Of the seven producers in Roquefort-sur-Soulzon, the largest and oldest is Société, which dates back to 1842 and puts its name to some 3.5 million cheeses a year, about 55 per cent of all production. Its buildings at ground level give no hint of the dank subterranean labyrinth beneath. Société has 50,000 square metres of cellars with the oldest, a soaring cathedral-like space, like a set from Game of Thrones, dating back to the 17th century. With its dripping walls and damp floors, this is a humid world where you can sense nature at work. In the cheese cellars, the temperature is maintained at a balmy 14 degrees. Here, thousands of small wheels rest on their edges on wood shelves prosaically covered with plastic, so that the cheese does not absorb the tannins in the oak. After two to three weeks, trundled from level to level by elevator, they are wrapped in porous foil, and matured between two to -5 degrees for between three months and a year. About three kilos at birth, each wheel of cheese will have lost about 10 per cent of its weight by the time it comes to market.
France consumes around 80 per cent, from the cheese board, évidemment, but also in salads and sauces. At Christmas, a wedge is as key to the table as foie gras, oysters, and the 13 traditional desserts.

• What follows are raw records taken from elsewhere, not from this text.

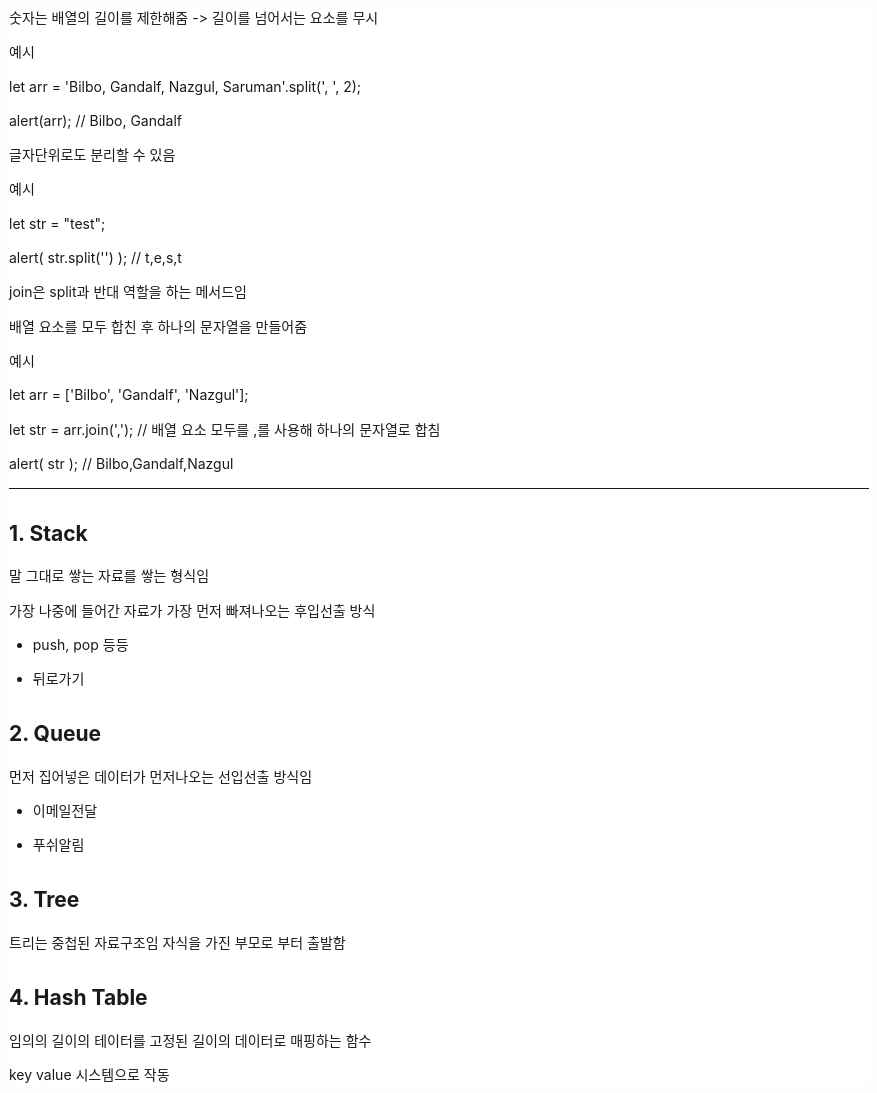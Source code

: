 숫자는 배열의 길이를 제한해줌 -> 길이를 넘어서는 요소를 무시

예시

let arr = 'Bilbo, Gandalf, Nazgul, Saruman'.split(', ', 2);

alert(arr); // Bilbo, Gandalf
 

글자단위로도 분리할 수 있음

예시

let str = "test";

alert( str.split('') ); // t,e,s,t
 

join은 split과 반대 역할을 하는 메서드임

배열 요소를 모두 합친 후 하나의 문자열을 만들어줌

예시

let arr = ['Bilbo', 'Gandalf', 'Nazgul'];

let str = arr.join(','); // 배열 요소 모두를 ,를 사용해 하나의 문자열로 합침

alert( str ); // Bilbo,Gandalf,Nazgul


---

## 1. Stack
말 그대로 쌓는 자료를 쌓는 형식임

가장 나중에 들어간 자료가 가장 먼저 빠져나오는 후입선출 방식

- push, pop 등등

- 뒤로가기

 

## 2. Queue
먼저 집어넣은 데이터가 먼저나오는 선입선출 방식임

- 이메일전달

- 푸쉬알림

## 3. Tree
트리는 중첩된 자료구조임 자식을 가진 부모로 부터 출발함

 

## 4. Hash Table
임의의 길이의 테이터를 고정된 길이의 데이터로 매핑하는 함수

key value 시스템으로 작동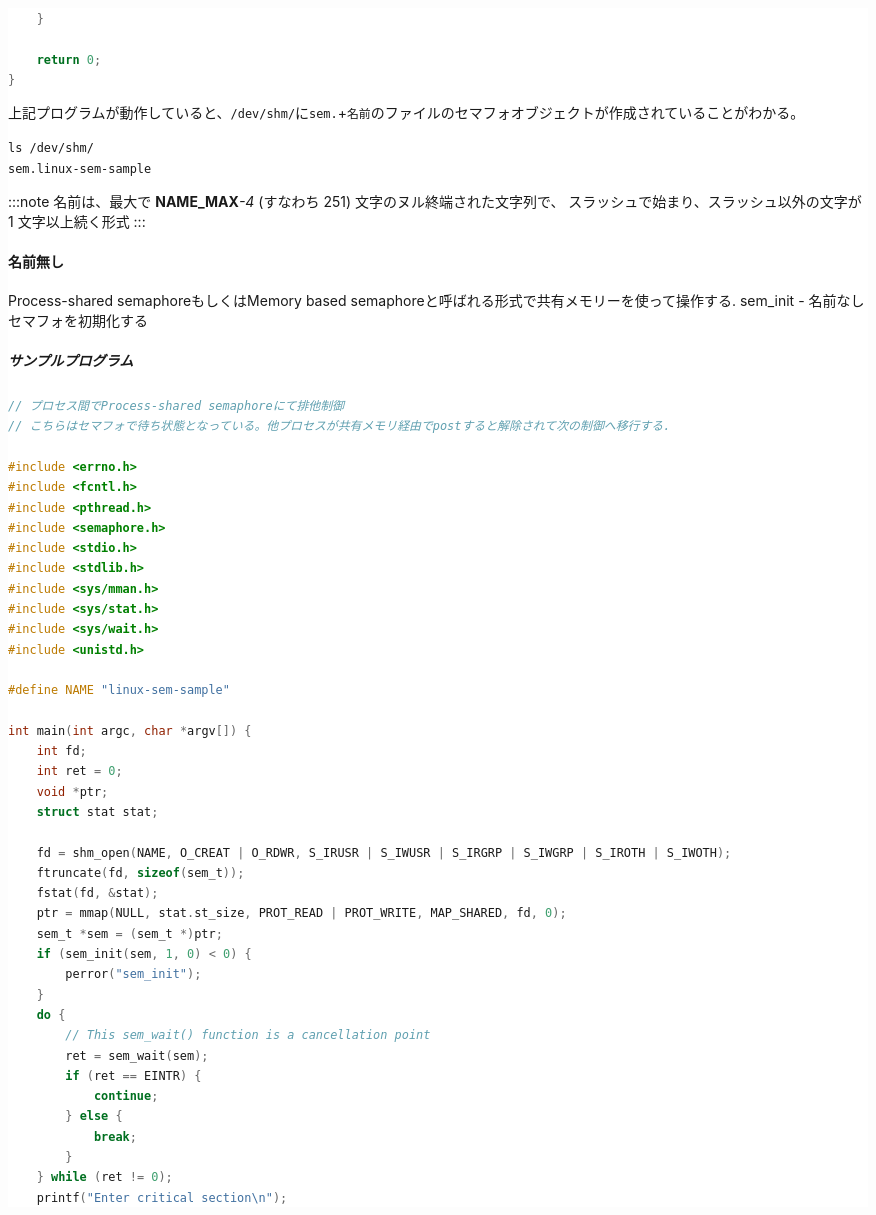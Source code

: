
 ```c title="名前付きセマフォによるプロセス間排他制御"
    }

    return 0;
}
```

上記プログラムが動作していると、`/dev/shm/`に`sem.`+`名前`のファイルのセマフォオブジェクトが作成されていることがわかる。

```shell
ls /dev/shm/
sem.linux-sem-sample

```

:::note
名前は、最大で **NAME_MAX**_-4_ (すなわち 251) 文字のヌル終端された文字列で、 スラッシュで始まり、スラッシュ以外の文字が 1 文字以上続く形式
:::

#### 名前無し
Process-shared semaphoreもしくはMemory based semaphoreと呼ばれる形式で共有メモリーを使って操作する.
sem_init - 名前なしセマフォを初期化する

##### サンプルプログラム
```c title="待ちプロセス.こちらを先に実行させる"
// プロセス間でProcess-shared semaphoreにて排他制御
// こちらはセマフォで待ち状態となっている。他プロセスが共有メモリ経由でpostすると解除されて次の制御へ移行する.

#include <errno.h>
#include <fcntl.h>
#include <pthread.h>
#include <semaphore.h>
#include <stdio.h>
#include <stdlib.h>
#include <sys/mman.h>
#include <sys/stat.h>
#include <sys/wait.h>
#include <unistd.h>

#define NAME "linux-sem-sample"

int main(int argc, char *argv[]) {
    int fd;
    int ret = 0;
    void *ptr;
    struct stat stat;

    fd = shm_open(NAME, O_CREAT | O_RDWR, S_IRUSR | S_IWUSR | S_IRGRP | S_IWGRP | S_IROTH | S_IWOTH);
    ftruncate(fd, sizeof(sem_t));
    fstat(fd, &stat);
    ptr = mmap(NULL, stat.st_size, PROT_READ | PROT_WRITE, MAP_SHARED, fd, 0);
    sem_t *sem = (sem_t *)ptr;
    if (sem_init(sem, 1, 0) < 0) {
        perror("sem_init");
    }
    do {
        // This sem_wait() function is a cancellation point
        ret = sem_wait(sem);
        if (ret == EINTR) {
            continue;
        } else {
            break;
        }
    } while (ret != 0);
    printf("Enter critical section\n");
```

Word from an authority in Roquefort-sur-Saulzon is that kitchen foil is best for keeping the cheese in prime condition. Double-wrapped and stored in a plastic container, a wedge lasts up to two months refrigerated, before being brought to room temperature for 40 minutes, and then to the table.
At Société, staff offer samples along with gingerbread. Sweet wines balance Roquefort’s saltiness, as do pears and apples, and, with digestive biscuits and fig jam, it forms a wholly magical trinity. Smooth, rich, salty, and versatile, this is a cheese that encourages foodies to break the mould.